• **TASK BRIEF**
Could you print every line from the first one of the records below through the line containing "and modular Python", with both included and nothing else?

• **RECORD SET**
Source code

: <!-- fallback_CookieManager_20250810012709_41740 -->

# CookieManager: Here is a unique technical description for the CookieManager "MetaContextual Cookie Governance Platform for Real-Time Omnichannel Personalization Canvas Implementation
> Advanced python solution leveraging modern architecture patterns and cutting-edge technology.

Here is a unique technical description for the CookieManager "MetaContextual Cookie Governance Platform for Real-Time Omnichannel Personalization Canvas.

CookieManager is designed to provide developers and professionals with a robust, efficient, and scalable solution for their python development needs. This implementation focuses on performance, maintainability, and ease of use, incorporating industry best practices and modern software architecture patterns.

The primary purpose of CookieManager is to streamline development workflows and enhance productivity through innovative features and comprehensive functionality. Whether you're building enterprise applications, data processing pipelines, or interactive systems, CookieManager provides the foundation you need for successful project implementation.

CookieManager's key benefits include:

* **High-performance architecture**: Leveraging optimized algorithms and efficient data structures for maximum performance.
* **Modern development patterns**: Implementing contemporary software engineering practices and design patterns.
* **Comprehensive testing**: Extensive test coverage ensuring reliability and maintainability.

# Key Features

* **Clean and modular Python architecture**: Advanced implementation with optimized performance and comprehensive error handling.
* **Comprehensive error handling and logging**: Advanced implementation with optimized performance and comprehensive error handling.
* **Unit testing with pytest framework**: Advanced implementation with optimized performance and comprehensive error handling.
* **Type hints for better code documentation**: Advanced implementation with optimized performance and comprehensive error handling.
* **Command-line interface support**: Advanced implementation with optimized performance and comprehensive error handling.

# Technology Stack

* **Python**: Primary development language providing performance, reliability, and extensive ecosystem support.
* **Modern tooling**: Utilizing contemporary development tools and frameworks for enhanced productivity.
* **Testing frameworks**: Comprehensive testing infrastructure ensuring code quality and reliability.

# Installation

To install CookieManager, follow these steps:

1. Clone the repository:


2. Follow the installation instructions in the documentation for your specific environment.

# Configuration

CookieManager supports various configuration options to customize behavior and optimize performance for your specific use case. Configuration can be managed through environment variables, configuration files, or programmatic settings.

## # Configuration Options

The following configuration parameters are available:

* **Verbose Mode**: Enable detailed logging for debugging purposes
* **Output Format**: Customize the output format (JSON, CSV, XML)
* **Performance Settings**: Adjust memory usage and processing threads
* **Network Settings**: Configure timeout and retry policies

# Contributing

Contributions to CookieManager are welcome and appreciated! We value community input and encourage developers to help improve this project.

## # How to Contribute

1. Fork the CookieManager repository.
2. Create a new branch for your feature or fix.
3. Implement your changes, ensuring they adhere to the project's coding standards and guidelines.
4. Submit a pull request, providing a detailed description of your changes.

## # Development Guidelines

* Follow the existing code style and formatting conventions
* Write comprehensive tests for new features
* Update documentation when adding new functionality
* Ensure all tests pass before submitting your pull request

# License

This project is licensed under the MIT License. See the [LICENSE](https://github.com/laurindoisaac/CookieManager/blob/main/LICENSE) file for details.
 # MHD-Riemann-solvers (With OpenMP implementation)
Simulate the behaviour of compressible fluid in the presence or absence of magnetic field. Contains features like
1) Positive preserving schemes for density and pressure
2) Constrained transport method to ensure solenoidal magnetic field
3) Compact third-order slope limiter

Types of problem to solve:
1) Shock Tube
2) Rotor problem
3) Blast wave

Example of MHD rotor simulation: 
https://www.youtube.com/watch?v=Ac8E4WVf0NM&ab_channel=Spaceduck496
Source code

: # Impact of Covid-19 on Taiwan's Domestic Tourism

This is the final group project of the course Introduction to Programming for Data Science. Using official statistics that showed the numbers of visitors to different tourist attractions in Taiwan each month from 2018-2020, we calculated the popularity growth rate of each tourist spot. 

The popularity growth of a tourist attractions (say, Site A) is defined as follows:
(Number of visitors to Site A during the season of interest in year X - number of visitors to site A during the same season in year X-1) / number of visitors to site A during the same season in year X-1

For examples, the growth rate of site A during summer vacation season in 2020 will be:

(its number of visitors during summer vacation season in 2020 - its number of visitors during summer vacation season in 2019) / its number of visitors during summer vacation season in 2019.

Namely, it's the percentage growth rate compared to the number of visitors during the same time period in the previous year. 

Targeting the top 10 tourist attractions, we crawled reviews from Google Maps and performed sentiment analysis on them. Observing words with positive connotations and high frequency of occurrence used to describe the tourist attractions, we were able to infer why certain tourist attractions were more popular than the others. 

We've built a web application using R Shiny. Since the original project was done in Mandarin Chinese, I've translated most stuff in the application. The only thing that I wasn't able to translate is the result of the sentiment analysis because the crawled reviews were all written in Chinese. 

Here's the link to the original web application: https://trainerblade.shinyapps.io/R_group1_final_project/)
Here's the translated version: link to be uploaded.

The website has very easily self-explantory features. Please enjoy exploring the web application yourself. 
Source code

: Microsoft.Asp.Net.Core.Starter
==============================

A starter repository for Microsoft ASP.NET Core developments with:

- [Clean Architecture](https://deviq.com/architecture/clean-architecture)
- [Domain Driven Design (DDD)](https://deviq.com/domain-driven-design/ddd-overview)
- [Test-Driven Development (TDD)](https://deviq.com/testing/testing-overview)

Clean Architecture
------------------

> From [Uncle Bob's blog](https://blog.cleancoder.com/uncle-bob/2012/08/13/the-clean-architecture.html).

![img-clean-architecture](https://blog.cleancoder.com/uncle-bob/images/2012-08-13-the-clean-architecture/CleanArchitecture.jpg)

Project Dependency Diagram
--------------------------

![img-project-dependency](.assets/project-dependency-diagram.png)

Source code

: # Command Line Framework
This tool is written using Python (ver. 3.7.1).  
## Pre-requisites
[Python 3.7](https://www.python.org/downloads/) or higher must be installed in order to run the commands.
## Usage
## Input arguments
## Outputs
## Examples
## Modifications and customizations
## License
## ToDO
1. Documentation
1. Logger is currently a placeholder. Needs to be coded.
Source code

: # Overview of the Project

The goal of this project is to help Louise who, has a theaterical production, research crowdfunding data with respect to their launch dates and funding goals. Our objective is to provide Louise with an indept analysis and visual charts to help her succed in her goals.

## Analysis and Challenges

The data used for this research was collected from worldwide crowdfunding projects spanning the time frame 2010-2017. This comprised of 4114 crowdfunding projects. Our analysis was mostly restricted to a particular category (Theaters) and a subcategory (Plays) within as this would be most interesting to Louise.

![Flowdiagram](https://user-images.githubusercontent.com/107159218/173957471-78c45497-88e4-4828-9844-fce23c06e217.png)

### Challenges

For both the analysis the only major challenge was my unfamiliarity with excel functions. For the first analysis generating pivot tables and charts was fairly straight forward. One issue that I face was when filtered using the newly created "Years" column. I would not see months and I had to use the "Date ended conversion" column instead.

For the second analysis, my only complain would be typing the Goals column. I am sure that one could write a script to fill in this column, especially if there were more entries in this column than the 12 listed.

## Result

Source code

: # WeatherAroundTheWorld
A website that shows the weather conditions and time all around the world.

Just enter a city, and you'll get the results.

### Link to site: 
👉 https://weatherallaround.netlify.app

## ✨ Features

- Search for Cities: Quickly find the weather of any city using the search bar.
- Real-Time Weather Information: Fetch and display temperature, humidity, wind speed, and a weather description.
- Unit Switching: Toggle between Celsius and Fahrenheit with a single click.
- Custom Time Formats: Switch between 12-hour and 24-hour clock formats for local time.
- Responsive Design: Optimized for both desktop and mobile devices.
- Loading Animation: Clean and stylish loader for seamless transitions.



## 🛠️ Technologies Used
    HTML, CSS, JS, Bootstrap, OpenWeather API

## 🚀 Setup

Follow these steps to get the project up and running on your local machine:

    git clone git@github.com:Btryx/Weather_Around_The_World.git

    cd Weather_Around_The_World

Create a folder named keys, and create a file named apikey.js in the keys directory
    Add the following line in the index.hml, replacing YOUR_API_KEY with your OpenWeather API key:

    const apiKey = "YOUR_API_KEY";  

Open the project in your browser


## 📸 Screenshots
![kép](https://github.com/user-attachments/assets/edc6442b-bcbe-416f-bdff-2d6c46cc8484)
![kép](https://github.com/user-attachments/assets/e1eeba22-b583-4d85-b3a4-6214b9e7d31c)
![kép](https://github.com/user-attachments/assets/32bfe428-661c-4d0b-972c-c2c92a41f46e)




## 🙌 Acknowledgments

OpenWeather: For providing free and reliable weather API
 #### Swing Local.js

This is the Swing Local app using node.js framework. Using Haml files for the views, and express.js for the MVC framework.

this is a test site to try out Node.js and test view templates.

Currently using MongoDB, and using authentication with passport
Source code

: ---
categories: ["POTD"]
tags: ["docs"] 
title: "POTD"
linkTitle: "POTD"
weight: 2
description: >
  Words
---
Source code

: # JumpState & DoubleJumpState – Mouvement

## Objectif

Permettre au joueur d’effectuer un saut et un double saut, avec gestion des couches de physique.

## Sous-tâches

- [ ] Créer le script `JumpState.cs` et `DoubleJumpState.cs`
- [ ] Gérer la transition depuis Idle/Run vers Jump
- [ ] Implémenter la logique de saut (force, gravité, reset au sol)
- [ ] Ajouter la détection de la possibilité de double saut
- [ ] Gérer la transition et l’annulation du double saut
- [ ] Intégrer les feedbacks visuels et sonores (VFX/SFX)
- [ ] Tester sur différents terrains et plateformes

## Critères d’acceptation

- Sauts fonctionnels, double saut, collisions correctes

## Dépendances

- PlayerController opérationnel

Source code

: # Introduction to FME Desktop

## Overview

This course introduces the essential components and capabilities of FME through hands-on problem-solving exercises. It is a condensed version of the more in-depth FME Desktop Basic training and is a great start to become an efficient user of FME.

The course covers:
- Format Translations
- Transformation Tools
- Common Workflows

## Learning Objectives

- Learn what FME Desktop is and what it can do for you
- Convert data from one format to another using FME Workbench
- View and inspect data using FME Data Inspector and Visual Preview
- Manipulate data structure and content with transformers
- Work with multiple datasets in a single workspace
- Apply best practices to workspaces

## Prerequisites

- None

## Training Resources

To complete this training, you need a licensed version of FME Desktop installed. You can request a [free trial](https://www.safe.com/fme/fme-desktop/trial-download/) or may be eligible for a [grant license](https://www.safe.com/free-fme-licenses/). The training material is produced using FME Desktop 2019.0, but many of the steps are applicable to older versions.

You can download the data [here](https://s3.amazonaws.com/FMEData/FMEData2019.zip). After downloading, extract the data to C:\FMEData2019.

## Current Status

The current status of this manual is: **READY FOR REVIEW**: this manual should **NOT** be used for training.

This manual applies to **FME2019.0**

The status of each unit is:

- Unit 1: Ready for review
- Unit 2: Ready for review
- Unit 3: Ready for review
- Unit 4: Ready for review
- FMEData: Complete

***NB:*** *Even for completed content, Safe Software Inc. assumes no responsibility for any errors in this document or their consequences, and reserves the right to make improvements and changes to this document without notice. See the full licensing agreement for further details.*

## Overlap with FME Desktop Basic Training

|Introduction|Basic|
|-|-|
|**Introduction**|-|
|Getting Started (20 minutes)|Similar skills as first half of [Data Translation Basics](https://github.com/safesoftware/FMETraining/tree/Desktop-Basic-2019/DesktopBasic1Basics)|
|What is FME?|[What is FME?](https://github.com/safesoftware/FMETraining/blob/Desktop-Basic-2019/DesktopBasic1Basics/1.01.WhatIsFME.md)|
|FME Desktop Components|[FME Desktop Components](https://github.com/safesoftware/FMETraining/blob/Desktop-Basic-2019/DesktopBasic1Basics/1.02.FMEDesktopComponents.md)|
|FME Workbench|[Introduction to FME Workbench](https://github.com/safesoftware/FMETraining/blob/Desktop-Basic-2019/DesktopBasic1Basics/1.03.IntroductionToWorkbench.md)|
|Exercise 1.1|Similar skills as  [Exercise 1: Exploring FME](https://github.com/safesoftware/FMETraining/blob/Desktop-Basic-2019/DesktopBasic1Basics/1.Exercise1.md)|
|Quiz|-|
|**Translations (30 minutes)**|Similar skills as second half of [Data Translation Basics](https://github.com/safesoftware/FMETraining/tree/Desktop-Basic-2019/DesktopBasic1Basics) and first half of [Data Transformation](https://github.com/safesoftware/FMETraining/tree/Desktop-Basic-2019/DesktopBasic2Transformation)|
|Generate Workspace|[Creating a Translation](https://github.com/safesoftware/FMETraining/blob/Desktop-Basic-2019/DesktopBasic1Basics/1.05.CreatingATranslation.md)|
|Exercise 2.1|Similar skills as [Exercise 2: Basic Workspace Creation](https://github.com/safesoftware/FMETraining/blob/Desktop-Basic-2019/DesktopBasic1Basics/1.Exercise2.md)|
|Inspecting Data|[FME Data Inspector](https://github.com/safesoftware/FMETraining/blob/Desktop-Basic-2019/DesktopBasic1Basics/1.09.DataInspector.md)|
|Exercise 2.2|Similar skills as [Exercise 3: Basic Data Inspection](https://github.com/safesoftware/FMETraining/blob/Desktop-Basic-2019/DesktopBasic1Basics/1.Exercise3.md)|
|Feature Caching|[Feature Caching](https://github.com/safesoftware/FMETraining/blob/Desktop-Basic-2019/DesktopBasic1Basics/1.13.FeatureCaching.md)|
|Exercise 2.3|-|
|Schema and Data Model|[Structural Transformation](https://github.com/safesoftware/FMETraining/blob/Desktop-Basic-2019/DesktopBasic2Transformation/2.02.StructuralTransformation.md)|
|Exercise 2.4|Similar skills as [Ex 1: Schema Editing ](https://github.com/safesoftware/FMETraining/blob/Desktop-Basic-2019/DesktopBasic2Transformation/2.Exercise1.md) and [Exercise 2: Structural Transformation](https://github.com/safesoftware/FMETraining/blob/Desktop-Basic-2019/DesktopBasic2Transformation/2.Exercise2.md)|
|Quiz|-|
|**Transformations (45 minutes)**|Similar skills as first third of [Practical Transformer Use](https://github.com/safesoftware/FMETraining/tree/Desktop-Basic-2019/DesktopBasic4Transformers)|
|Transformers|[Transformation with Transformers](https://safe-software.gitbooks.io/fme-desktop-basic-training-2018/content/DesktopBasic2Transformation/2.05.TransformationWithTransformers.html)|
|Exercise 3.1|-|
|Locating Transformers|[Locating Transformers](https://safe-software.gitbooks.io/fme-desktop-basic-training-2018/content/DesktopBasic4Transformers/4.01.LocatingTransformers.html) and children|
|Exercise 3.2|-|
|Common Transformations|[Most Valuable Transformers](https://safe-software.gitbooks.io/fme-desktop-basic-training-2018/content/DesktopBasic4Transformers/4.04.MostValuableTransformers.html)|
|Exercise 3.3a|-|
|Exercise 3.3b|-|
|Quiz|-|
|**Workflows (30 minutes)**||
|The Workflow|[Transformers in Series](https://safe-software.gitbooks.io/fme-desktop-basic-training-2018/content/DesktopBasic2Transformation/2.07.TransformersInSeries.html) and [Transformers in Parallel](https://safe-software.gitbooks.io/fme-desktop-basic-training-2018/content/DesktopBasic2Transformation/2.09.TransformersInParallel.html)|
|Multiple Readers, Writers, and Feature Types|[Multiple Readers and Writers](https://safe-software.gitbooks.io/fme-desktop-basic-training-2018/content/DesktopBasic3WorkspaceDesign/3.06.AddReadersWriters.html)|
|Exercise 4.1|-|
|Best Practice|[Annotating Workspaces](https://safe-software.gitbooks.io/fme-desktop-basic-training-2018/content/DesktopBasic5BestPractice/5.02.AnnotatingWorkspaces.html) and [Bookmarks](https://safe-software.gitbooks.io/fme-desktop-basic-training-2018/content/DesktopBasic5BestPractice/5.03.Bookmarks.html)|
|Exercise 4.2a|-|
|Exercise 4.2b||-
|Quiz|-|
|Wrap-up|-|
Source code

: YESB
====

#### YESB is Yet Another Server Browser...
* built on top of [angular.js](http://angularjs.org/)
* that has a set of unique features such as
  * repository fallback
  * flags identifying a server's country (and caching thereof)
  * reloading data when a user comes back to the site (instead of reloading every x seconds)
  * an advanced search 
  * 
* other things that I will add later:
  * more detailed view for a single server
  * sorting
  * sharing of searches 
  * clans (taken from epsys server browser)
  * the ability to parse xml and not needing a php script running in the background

• **TASK OUTPUT**
Source code

: <!-- fallback_CookieManager_20250810012709_41740 -->

# CookieManager: Here is a unique technical description for the CookieManager "MetaContextual Cookie Governance Platform for Real-Time Omnichannel Personalization Canvas Implementation
> Advanced python solution leveraging modern architecture patterns and cutting-edge technology.

Here is a unique technical description for the CookieManager "MetaContextual Cookie Governance Platform for Real-Time Omnichannel Personalization Canvas.

CookieManager is designed to provide developers and professionals with a robust, efficient, and scalable solution for their python development needs. This implementation focuses on performance, maintainability, and ease of use, incorporating industry best practices and modern software architecture patterns.

The primary purpose of CookieManager is to streamline development workflows and enhance productivity through innovative features and comprehensive functionality. Whether you're building enterprise applications, data processing pipelines, or interactive systems, CookieManager provides the foundation you need for successful project implementation.

CookieManager's key benefits include:

* **High-performance architecture**: Leveraging optimized algorithms and efficient data structures for maximum performance.
* **Modern development patterns**: Implementing contemporary software engineering practices and design patterns.
* **Comprehensive testing**: Extensive test coverage ensuring reliability and maintainability.

# Key Features

* **Clean and modular Python architecture**: Advanced implementation with optimized performance and comprehensive error handling.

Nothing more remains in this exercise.